We speculate that our results could reflect an imbalance between excitatory and inhibitory (E/I) influences in the socio‐affective processing system in ASD, mirroring E/I imbalance for lower level stimulus processing [Freyberg et al., 2015; Robertson et al., 2013, 2016; Rosenberg et al., 2015]. In a brain with an overactive subcortical system [Hadjikhani et al., 2017a; Zürcher et al., 2013b], and hypersensitive to emotions, a way to decrease emotional reactivity would be to use the frontal parts of the brain to inhibit the emotional response, or to disengage from the face, as previously hypothesized in ASD [Tanaka and Sung, 2016]. Our results have important implications for understanding the socio‐affective abnormalities in ASD. They bring into question the concept that people with ASD are indifferent towards others, and are, as Kanner described them “self‐absorbed, emotionally cold, distanced, and retracted” [Kanner and Eisenberg, 1957]. Quite the contrary, our results indicate that people with ASD may have an oversensitive emotional processing system, at least for the perception of feelings of pain [Hadjikhani et al., 2014] or distress/fear (present data), as well as for positive emotions [Hadjikhani et al., 2017a]. In real‐life settings, this oversensitivity, coupled with less well‐developed emotional regulation, might be expressed as an avoidant behavior and misinterpreted as socio‐affective indifference.
However, it is noteworthy that the oversensitivity of people with ASD to low intensity fearful faces could also simply be due to an increased sensitivity to the eye widening of the fearful expression. This alternative interpretation would be consistent with our finding of hyposensitivity to happy faces, given that happy eyes are smaller than fearful and angry eyes [Bayless et al., 2011]. In a previous study, control participants showed more amygdala activity for masked fearful eyes than for masked happy eyes [Whalen et al., 2004]. Although this remains to be investigated, the modulation of the amygdala activity with the widening of the eyes could be more important in ASD than in CON participants, leading to the observed effects. In addition, fearful and angry eyes are often confused in people with ASD [Wallace et al., 2008]. If people with ASD did confuse angry and fearful faces in this experiment where they had to remain fixated on the eye region, this may explain their increased regulatory response for angry faces relative to controls.
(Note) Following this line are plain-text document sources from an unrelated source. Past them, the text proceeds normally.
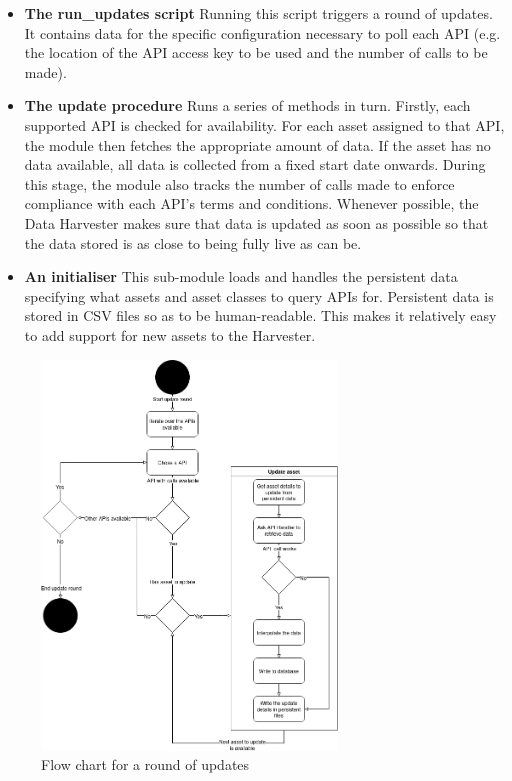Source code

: \documentclass[main.tex]{subfiles}
\begin{document}
\begin{itemize}
    \item \textbf{The run\_updates script} Running this script triggers a round of updates. It contains data for the specific configuration necessary to poll each API (e.g. the location of the API access key to be used and the number of calls to be made).
    \item \textbf{The update procedure} Runs a series of methods in turn. Firstly, each supported API is checked for availability. For each asset assigned to that API, the module then fetches the appropriate amount of data. If the asset has no data available, all data is collected from a fixed start date onwards. During this stage, the module also tracks the number of calls made to enforce compliance with each API's terms and conditions. Whenever possible, the Data Harvester makes sure that data is updated as soon as possible so that the data stored is as close to being fully live as can be.
    \item \textbf{An initialiser} This sub-module loads and handles the persistent data specifying what assets and asset classes to query APIs for. Persistent data is stored in CSV files so as to be human-readable. This makes it relatively easy to add support for new assets to the Harvester.
\end{itemize}

\begin{figure}[H]
    \centering
    \includegraphics[width=0.7\textwidth]{04Design/04Pictures/update_mechanism_flow_chart.png}
    \caption{Flow chart for a round of updates\cite{TR}}
\end{figure}
\end{document}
However, this hypothesis is put into question by our recent finding of an abnormally high subcortical activation in participants with ASD fixating the eye region of dynamic emotional face stimuli regardless of the expression (happy, angry, fearful) shown on the face [Hadjikhani et al., 2017a]. To clarify this issue, future studies should continue to investigate the way in which the heightened neural response to emotional faces in ASD is modulated by the expression of the face.
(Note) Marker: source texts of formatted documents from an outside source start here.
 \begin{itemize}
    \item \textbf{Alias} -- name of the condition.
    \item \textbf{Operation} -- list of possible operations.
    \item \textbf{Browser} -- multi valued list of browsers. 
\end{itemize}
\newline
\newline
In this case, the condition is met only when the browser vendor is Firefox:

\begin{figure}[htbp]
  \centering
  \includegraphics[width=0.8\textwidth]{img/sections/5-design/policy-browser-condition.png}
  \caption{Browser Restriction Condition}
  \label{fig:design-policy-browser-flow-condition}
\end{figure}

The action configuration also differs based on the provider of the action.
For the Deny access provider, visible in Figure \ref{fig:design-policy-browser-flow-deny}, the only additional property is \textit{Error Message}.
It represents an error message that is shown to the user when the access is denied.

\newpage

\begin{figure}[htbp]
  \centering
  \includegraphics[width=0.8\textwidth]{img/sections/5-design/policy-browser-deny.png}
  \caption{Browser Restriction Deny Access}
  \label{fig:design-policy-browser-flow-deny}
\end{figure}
There was no group difference in FFA activation in this study. These findings are in contrast with the results of many previous studies [Critchley et al., 2000b; Pelphrey et al., 2002; Pierce et al., 2001; Pinkham et al., 2008; Schultz et al., 2000], but these studies did not monitor the participants' gaze behavior, and FFA activation has been shown to be correlated to the time spent fixating the eyes [Dalton et al., 2005]. A recent study showed that participants with ASD hypoactivate the FFA relative to controls in the free‐viewing condition, but that it normalizes when they look at the eyes [Perlman et al., 2011]. This is in line with our finding that the FFA is activated just as much in people with and without ASD when fixation is constrained in the eye region of emotional faces and with the growing body of studies reporting normal FFA activation in ASD [Bird et al., 2006; Bookheimer et al., 2008; Dapretto et al., 2006; Hadjikhani et al., 2004, 2007; Kleinhans et al., 2008, 2009; Pierce et al., 2004; Piggot et al., 2004; Pinkham et al., 2008; Sato et al., 2012; Wang et al., 2004; Wicker et al., 2008; Zürcher et al., 2013a; Zürcher et al., 2013b].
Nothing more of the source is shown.